■ Your instructions
Your answer is the lines below, exactly, from the one that contains "Y. Zhang, H.-J." through the one that contains "V. Acary and", both included.

■ Supplied information
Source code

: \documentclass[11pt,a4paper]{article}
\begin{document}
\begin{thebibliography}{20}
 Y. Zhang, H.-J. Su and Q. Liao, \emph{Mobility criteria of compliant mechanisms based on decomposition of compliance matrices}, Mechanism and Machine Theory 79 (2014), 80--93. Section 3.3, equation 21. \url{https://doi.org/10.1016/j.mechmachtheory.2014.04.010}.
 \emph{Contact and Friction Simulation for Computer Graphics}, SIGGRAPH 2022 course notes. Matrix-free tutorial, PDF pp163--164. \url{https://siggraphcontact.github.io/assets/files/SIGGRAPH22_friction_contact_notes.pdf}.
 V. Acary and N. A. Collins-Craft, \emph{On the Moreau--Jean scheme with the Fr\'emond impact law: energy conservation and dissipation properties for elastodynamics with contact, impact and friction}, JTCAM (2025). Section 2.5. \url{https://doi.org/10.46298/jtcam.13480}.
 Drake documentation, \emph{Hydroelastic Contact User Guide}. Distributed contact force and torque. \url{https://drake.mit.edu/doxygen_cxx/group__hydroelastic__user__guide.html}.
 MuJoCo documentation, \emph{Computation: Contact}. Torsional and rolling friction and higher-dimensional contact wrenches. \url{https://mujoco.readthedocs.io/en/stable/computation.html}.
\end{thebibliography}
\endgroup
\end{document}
==
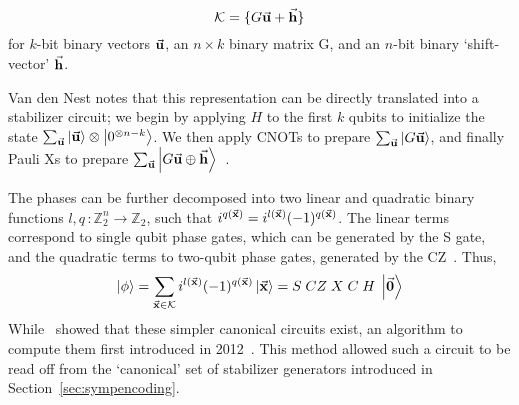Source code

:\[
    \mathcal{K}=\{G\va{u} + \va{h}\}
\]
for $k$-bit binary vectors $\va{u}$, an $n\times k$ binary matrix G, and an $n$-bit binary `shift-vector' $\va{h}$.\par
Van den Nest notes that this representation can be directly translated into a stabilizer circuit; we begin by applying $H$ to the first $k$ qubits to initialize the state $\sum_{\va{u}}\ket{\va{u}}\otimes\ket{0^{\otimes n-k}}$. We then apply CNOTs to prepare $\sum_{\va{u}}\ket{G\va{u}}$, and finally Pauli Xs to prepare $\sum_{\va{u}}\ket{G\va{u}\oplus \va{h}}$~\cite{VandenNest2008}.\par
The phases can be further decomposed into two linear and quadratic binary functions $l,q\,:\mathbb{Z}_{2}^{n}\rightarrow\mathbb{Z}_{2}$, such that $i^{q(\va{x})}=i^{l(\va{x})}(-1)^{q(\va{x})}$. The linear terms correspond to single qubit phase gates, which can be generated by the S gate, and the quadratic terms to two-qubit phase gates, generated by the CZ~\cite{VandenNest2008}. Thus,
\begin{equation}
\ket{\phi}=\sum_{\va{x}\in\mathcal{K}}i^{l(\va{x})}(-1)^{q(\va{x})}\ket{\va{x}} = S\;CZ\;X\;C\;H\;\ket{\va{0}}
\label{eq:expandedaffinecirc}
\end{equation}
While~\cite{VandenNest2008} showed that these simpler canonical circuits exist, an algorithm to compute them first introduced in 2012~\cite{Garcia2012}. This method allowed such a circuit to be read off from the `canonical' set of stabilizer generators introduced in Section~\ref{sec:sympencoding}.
==
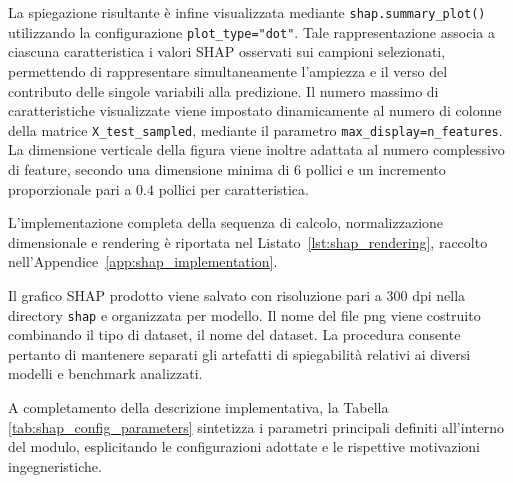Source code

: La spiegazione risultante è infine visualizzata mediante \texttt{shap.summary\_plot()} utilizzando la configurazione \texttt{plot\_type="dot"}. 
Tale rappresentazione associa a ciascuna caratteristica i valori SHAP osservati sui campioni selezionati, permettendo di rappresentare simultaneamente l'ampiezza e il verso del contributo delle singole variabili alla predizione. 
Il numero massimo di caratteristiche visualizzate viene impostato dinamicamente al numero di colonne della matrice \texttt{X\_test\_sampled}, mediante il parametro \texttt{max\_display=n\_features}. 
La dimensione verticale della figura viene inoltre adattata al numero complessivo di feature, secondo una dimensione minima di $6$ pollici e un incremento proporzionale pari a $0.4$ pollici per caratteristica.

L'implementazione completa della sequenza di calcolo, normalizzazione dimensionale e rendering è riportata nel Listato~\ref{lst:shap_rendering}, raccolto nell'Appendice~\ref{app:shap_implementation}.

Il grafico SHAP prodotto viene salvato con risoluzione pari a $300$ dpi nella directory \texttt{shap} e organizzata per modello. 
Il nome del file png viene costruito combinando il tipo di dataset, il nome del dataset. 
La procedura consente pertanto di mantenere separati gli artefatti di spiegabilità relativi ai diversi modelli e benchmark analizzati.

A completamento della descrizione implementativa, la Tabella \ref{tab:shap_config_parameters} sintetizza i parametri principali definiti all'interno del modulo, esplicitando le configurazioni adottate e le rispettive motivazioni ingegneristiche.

■ Completed exercise
 Y. Zhang, H.-J. Su and Q. Liao, \emph{Mobility criteria of compliant mechanisms based on decomposition of compliance matrices}, Mechanism and Machine Theory 79 (2014), 80--93. Section 3.3, equation 21. \url{https://doi.org/10.1016/j.mechmachtheory.2014.04.010}.
 \emph{Contact and Friction Simulation for Computer Graphics}, SIGGRAPH 2022 course notes. Matrix-free tutorial, PDF pp163--164. \url{https://siggraphcontact.github.io/assets/files/SIGGRAPH22_friction_contact_notes.pdf}.
 V. Acary and N. A. Collins-Craft, \emph{On the Moreau--Jean scheme with the Fr\'emond impact law: energy conservation and dissipation properties for elastodynamics with contact, impact and friction}, JTCAM (2025). Section 2.5. \url{https://doi.org/10.46298/jtcam.13480}.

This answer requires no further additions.